Quem pode questionar o 'Gilmarpalooza'?
Especialistas explicam que, embora o evento seja organizado pelo decano da corte máxima brasileira, há meios para que se realize uma prestação de contas moral
A décima segunda edição do Fórum Jurídico de Lisboa terminou nesta sexta-feira (28/6) com um saldo de mais de 300 palestrantes e 50 mesas de discussões, de acordo com a programação oficial. Mas com poucas respostas sobre o custo do evento, seu financiamento e os limites éticos de um encontro que reuniu, ao longo de três dias, a cúpula do Judiciário, da política e do empresariado brasileiro.

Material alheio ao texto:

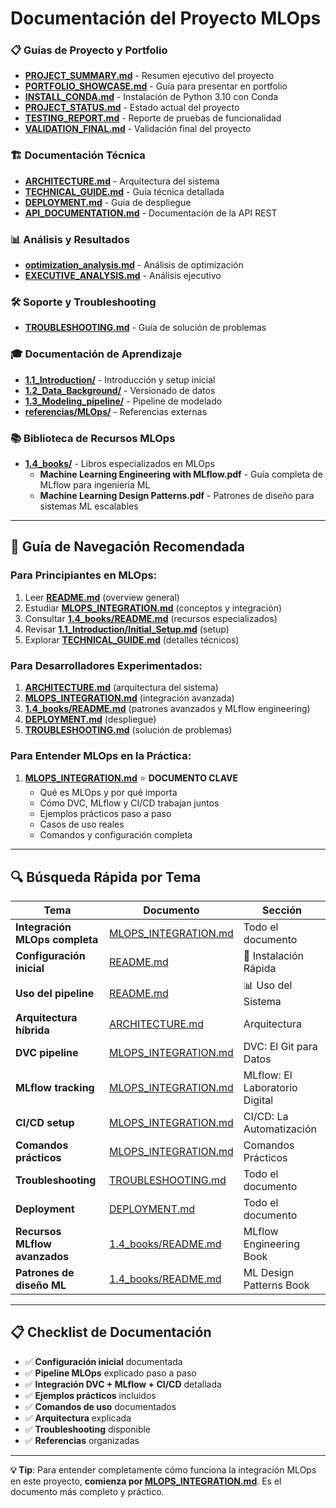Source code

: # Documentación del Proyecto MLOps

### 📋 **Guías de Proyecto y Portfolio**

- **[PROJECT_SUMMARY.md](PROJECT_SUMMARY.md)** - Resumen ejecutivo del proyecto
- **[PORTFOLIO_SHOWCASE.md](PORTFOLIO_SHOWCASE.md)** - Guía para presentar en portfolio
- **[INSTALL_CONDA.md](INSTALL_CONDA.md)** - Instalación de Python 3.10 con Conda
- **[PROJECT_STATUS.md](PROJECT_STATUS.md)** - Estado actual del proyecto
- **[TESTING_REPORT.md](TESTING_REPORT.md)** - Reporte de pruebas de funcionalidad
- **[VALIDATION_FINAL.md](VALIDATION_FINAL.md)** - Validación final del proyecto

### 🏗️ **Documentación Técnica**

- **[ARCHITECTURE.md](ARCHITECTURE.md)** - Arquitectura del sistema
- **[TECHNICAL_GUIDE.md](TECHNICAL_GUIDE.md)** - Guía técnica detallada
- **[DEPLOYMENT.md](DEPLOYMENT.md)** - Guía de despliegue
- **[API_DOCUMENTATION.md](API_DOCUMENTATION.md)** - Documentación de la API REST

### 📊 **Análisis y Resultados**

- **[optimization_analysis.md](optimization_analysis.md)** - Análisis de optimización
- **[EXECUTIVE_ANALYSIS.md](../reports/EXECUTIVE_ANALYSIS.md)** - Análisis ejecutivo

### 🛠️ **Soporte y Troubleshooting**

- **[TROUBLESHOOTING.md](TROUBLESHOOTING.md)** - Guía de solución de problemas

### 🎓 **Documentación de Aprendizaje**

- **[1.1_Introduction/](1.1_Introduction/)** - Introducción y setup inicial
- **[1.2_Data_Background/](1.2_Data_Background/)** - Versionado de datos
- **[1.3_Modeling_pipeline/](1.3_Modeling_pipeline/)** - Pipeline de modelado
- **[referencias/MLOps/](referencias/MLOps/)** - Referencias externas

### 📚 **Biblioteca de Recursos MLOps**

- **[1.4_books/](1.4_books/)** - Libros especializados en MLOps
  - **Machine Learning Engineering with MLflow.pdf** - Guía completa de MLflow para ingeniería ML
  - **Machine Learning Design Patterns.pdf** - Patrones de diseño para sistemas ML escalables

---

## 🎯 **Guía de Navegación Recomendada**

### Para **Principiantes en MLOps**:

1. Leer **[README.md](../README.md)** (overview general)
2. Estudiar **[MLOPS_INTEGRATION.md](MLOPS_INTEGRATION.md)** (conceptos y integración)
3. Consultar **[1.4_books/README.md](1.4_books/README.md)** (recursos especializados)
4. Revisar **[1.1_Introduction/Initial_Setup.md](1.1_Introduction/Initial_Setup.md)** (setup)
5. Explorar **[TECHNICAL_GUIDE.md](TECHNICAL_GUIDE.md)** (detalles técnicos)

### Para **Desarrolladores Experimentados**:

1. **[ARCHITECTURE.md](ARCHITECTURE.md)** (arquitectura del sistema)
2. **[MLOPS_INTEGRATION.md](MLOPS_INTEGRATION.md)** (integración avanzada)
3. **[1.4_books/README.md](1.4_books/README.md)** (patrones avanzados y MLflow engineering)
4. **[DEPLOYMENT.md](DEPLOYMENT.md)** (despliegue)
5. **[TROUBLESHOOTING.md](TROUBLESHOOTING.md)** (solución de problemas)

### Para **Entender MLOps en la Práctica**:

1. **[MLOPS_INTEGRATION.md](MLOPS_INTEGRATION.md)** ⭐ **DOCUMENTO CLAVE**
   - Qué es MLOps y por qué importa
   - Cómo DVC, MLflow y CI/CD trabajan juntos
   - Ejemplos prácticos paso a paso
   - Casos de uso reales
   - Comandos y configuración completa

---

## 🔍 **Búsqueda Rápida por Tema**

| Tema                           | Documento                                    | Sección                        |
| ------------------------------ | -------------------------------------------- | ------------------------------ |
| **Integración MLOps completa** | [MLOPS_INTEGRATION.md](MLOPS_INTEGRATION.md) | Todo el documento              |
| **Configuración inicial**      | [README.md](../README.md)                    | 🚀 Instalación Rápida          |
| **Uso del pipeline**           | [README.md](../README.md)                    | 📊 Uso del Sistema             |
| **Arquitectura híbrida**       | [ARCHITECTURE.md](ARCHITECTURE.md)           | Arquitectura                   |
| **DVC pipeline**               | [MLOPS_INTEGRATION.md](MLOPS_INTEGRATION.md) | DVC: El Git para Datos         |
| **MLflow tracking**            | [MLOPS_INTEGRATION.md](MLOPS_INTEGRATION.md) | MLflow: El Laboratorio Digital |
| **CI/CD setup**                | [MLOPS_INTEGRATION.md](MLOPS_INTEGRATION.md) | CI/CD: La Automatización       |
| **Comandos prácticos**         | [MLOPS_INTEGRATION.md](MLOPS_INTEGRATION.md) | Comandos Prácticos             |
| **Troubleshooting**            | [TROUBLESHOOTING.md](TROUBLESHOOTING.md)     | Todo el documento              |
| **Deployment**                 | [DEPLOYMENT.md](DEPLOYMENT.md)               | Todo el documento              |
| **Recursos MLflow avanzados**  | [1.4_books/README.md](1.4_books/README.md)   | MLflow Engineering Book        |
| **Patrones de diseño ML**      | [1.4_books/README.md](1.4_books/README.md)   | ML Design Patterns Book        |

---

## 📋 **Checklist de Documentación**

- ✅ **Configuración inicial** documentada
- ✅ **Pipeline MLOps** explicado paso a paso
- ✅ **Integración DVC + MLflow + CI/CD** detallada
- ✅ **Ejemplos prácticos** incluidos
- ✅ **Comandos de uso** documentados
- ✅ **Arquitectura** explicada
- ✅ **Troubleshooting** disponible
- ✅ **Referencias** organizadas

---

**💡 Tip**: Para entender completamente cómo funciona la integración MLOps en este proyecto, **comienza por [MLOPS_INTEGRATION.md](MLOPS_INTEGRATION.md)**. Es el documento más completo y práctico.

Realizado pela Fundação Getulio Vargas (FGV) e pelo Instituto Brasileiro de Ensino, Desenvolvimento e Pesquisa (IDP), de propriedade do ministro do Supremo Tribunal Federal (STF) Gilmar Mendes, o evento causou até mesmo a mudança da agenda da corte nesta semana.
As sessões presenciais do Supremo, que normalmente ocorrem às quartas e quintas-feiras, nesta semana ocorreram na terça (25) e quarta-feira (26/6).
Em nota, o STF afirmou à BBC News Brasil que a mudança ocorreu "em razão de quórum". De fato, seis, dos onze ministros do STF, estavam em Lisboa nesta semana para participar do evento.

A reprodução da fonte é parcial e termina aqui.